(Supplied data Opens)

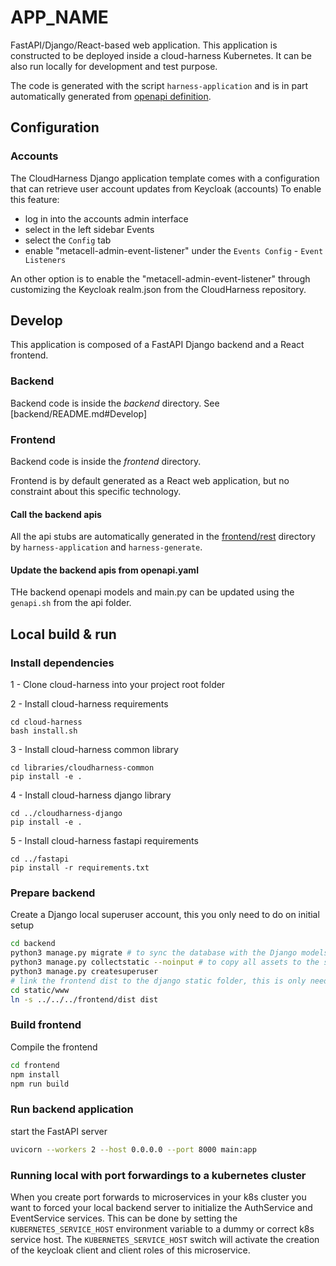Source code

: # __APP_NAME__

FastAPI/Django/React-based web application.
This application is constructed to be deployed inside a cloud-harness Kubernetes.
It can be also run locally for development and test purpose.

The code is generated with the script `harness-application` and is in part automatically generated 
from [openapi definition](./api/openapi.yaml).

## Configuration

### Accounts

The CloudHarness Django application template comes with a configuration that can retrieve user account updates from Keycloak (accounts)
To enable this feature:
* log in into the accounts admin interface
* select in the left sidebar Events
* select the `Config` tab
* enable "metacell-admin-event-listener" under the `Events Config` - `Event Listeners`

An other option is to enable the "metacell-admin-event-listener" through customizing the Keycloak realm.json from the CloudHarness repository.

## Develop

This application is composed of a FastAPI Django backend and a React frontend.

### Backend

Backend code is inside the *backend* directory.
See [backend/README.md#Develop]

### Frontend

Backend code is inside the *frontend* directory.

Frontend is by default generated as a React web application, but no constraint about this specific technology.

#### Call the backend apis
All the api stubs are automatically generated in the [frontend/rest](frontend/rest) directory by `harness-application`
and `harness-generate`.

#### Update the backend apis from openapi.yaml
THe backend openapi models and main.py can be updated using the `genapi.sh` from the api folder.

## Local build & run

### Install dependencies 
1 - Clone cloud-harness into your project root folder 

2 - Install cloud-harness requirements
```
cd cloud-harness
bash install.sh
```

3 - Install cloud-harness common library
```
cd libraries/cloudharness-common
pip install -e .
```

4 - Install cloud-harness django library
```
cd ../cloudharness-django
pip install -e .
```

5 - Install cloud-harness fastapi requirements
```
cd ../fastapi
pip install -r requirements.txt
```

### Prepare backend

Create a Django local superuser account, this you only need to do on initial setup
```bash
cd backend
python3 manage.py migrate # to sync the database with the Django models
python3 manage.py collectstatic --noinput # to copy all assets to the static folder
python3 manage.py createsuperuser
# link the frontend dist to the django static folder, this is only needed once, frontend updates will automatically be applied
cd static/www
ln -s ../../../frontend/dist dist
```

### Build frontend

Compile the frontend
```bash
cd frontend
npm install
npm run build
```

### Run backend application

start the FastAPI server
```bash
uvicorn --workers 2 --host 0.0.0.0 --port 8000 main:app
```


### Running local with port forwardings to a kubernetes cluster
When you create port forwards to microservices in your k8s cluster you want to forced your local backend server to initialize
the AuthService and EventService services.
This can be done by setting the `KUBERNETES_SERVICE_HOST` environment variable to a dummy or correct k8s service host.
The `KUBERNETES_SERVICE_HOST` switch will activate the creation of the keycloak client and client roles of this microservice.

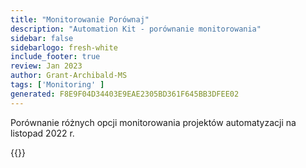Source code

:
 ```yaml
---
title: "Monitorowanie Porównaj"
description: "Automation Kit - porównanie monitorowania"
sidebar: false
sidebarlogo: fresh-white
include_footer: true
review: Jan 2023
author: Grant-Archibald-MS
tags: ['Monitoring' ]
generated: F8E9F04D34403E9EAE2305BD361F645BB3DFEE02
---
```


Porównanie różnych opcji monitorowania projektów automatyzacji na listopad 2022 r.

{{<questions name="/content/pl/monitoring.json" showNavigationButtons="false" locale="pl">}}

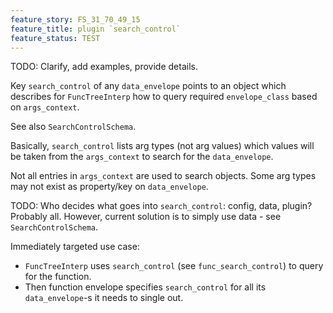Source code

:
 ```yaml
---
feature_story: FS_31_70_49_15
feature_title: plugin `search_control`
feature_status: TEST
---
```


TODO: Clarify, add examples, provide details.

Key `search_control` of any `data_envelope` points to an object which describes for `FuncTreeInterp`
how to query required `envelope_class` based on `args_context`.

See also `SearchControlSchema`.

Basically, `search_control` lists arg types (not arg values) which values will be
taken from the `args_context` to search for the `data_envelope`.

Not all entries in `args_context` are used to search objects.
Some arg types may not exist as property/key on `data_envelope`.

TODO: Who decides what goes into `search_control`: config, data, plugin? Probably all.
      However, current solution is to simply use data - see `SearchControlSchema`.

Immediately targeted use case:
*   `FuncTreeInterp` uses `search_control` (see `func_search_control`) to query for the function.
*   Then function envelope specifies `search_control` for all its `data_envelope`-s it needs to single out.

(Supplied data Closes)

= Task to carry out =
Your answer must be every record above, word for word, with no pictures.

= Answer area =
Source code

: # __APP_NAME__

FastAPI/Django/React-based web application.
This application is constructed to be deployed inside a cloud-harness Kubernetes.
It can be also run locally for development and test purpose.

The code is generated with the script `harness-application` and is in part automatically generated 
from [openapi definition](./api/openapi.yaml).

## Configuration

### Accounts

The CloudHarness Django application template comes with a configuration that can retrieve user account updates from Keycloak (accounts)
To enable this feature:
* log in into the accounts admin interface
* select in the left sidebar Events
* select the `Config` tab
* enable "metacell-admin-event-listener" under the `Events Config` - `Event Listeners`

An other option is to enable the "metacell-admin-event-listener" through customizing the Keycloak realm.json from the CloudHarness repository.

## Develop

This application is composed of a FastAPI Django backend and a React frontend.

### Backend

Backend code is inside the *backend* directory.
See [backend/README.md#Develop]

### Frontend

Backend code is inside the *frontend* directory.

Frontend is by default generated as a React web application, but no constraint about this specific technology.

#### Call the backend apis
All the api stubs are automatically generated in the [frontend/rest](frontend/rest) directory by `harness-application`
and `harness-generate`.

#### Update the backend apis from openapi.yaml
THe backend openapi models and main.py can be updated using the `genapi.sh` from the api folder.

## Local build & run

### Install dependencies 
1 - Clone cloud-harness into your project root folder 

2 - Install cloud-harness requirements
```
cd cloud-harness
bash install.sh
```

3 - Install cloud-harness common library
```
cd libraries/cloudharness-common
pip install -e .
```

4 - Install cloud-harness django library
```
cd ../cloudharness-django
pip install -e .
```

5 - Install cloud-harness fastapi requirements
```
cd ../fastapi
pip install -r requirements.txt
```

### Prepare backend

Create a Django local superuser account, this you only need to do on initial setup
```bash
cd backend
python3 manage.py migrate # to sync the database with the Django models
python3 manage.py collectstatic --noinput # to copy all assets to the static folder
python3 manage.py createsuperuser
# link the frontend dist to the django static folder, this is only needed once, frontend updates will automatically be applied
cd static/www
ln -s ../../../frontend/dist dist
```

### Build frontend

Compile the frontend
```bash
cd frontend
npm install
npm run build
```

### Run backend application

start the FastAPI server
```bash
uvicorn --workers 2 --host 0.0.0.0 --port 8000 main:app
```


### Running local with port forwardings to a kubernetes cluster
When you create port forwards to microservices in your k8s cluster you want to forced your local backend server to initialize
the AuthService and EventService services.
This can be done by setting the `KUBERNETES_SERVICE_HOST` environment variable to a dummy or correct k8s service host.
The `KUBERNETES_SERVICE_HOST` switch will activate the creation of the keycloak client and client roles of this microservice.

Source code

:
 ```yaml
---
title: "Monitorowanie Porównaj"
description: "Automation Kit - porównanie monitorowania"
sidebar: false
sidebarlogo: fresh-white
include_footer: true
review: Jan 2023
author: Grant-Archibald-MS
tags: ['Monitoring' ]
generated: F8E9F04D34403E9EAE2305BD361F645BB3DFEE02
---
```


Porównanie różnych opcji monitorowania projektów automatyzacji na listopad 2022 r.

{{<questions name="/content/pl/monitoring.json" showNavigationButtons="false" locale="pl">}}

Source code

:
 ```yaml
---
feature_story: FS_31_70_49_15
feature_title: plugin `search_control`
feature_status: TEST
---
```


TODO: Clarify, add examples, provide details.

Key `search_control` of any `data_envelope` points to an object which describes for `FuncTreeInterp`
how to query required `envelope_class` based on `args_context`.

See also `SearchControlSchema`.

Basically, `search_control` lists arg types (not arg values) which values will be
taken from the `args_context` to search for the `data_envelope`.

Not all entries in `args_context` are used to search objects.
Some arg types may not exist as property/key on `data_envelope`.

TODO: Who decides what goes into `search_control`: config, data, plugin? Probably all.
      However, current solution is to simply use data - see `SearchControlSchema`.

Immediately targeted use case:
*   `FuncTreeInterp` uses `search_control` (see `func_search_control`) to query for the function.
*   Then function envelope specifies `search_control` for all its `data_envelope`-s it needs to single out.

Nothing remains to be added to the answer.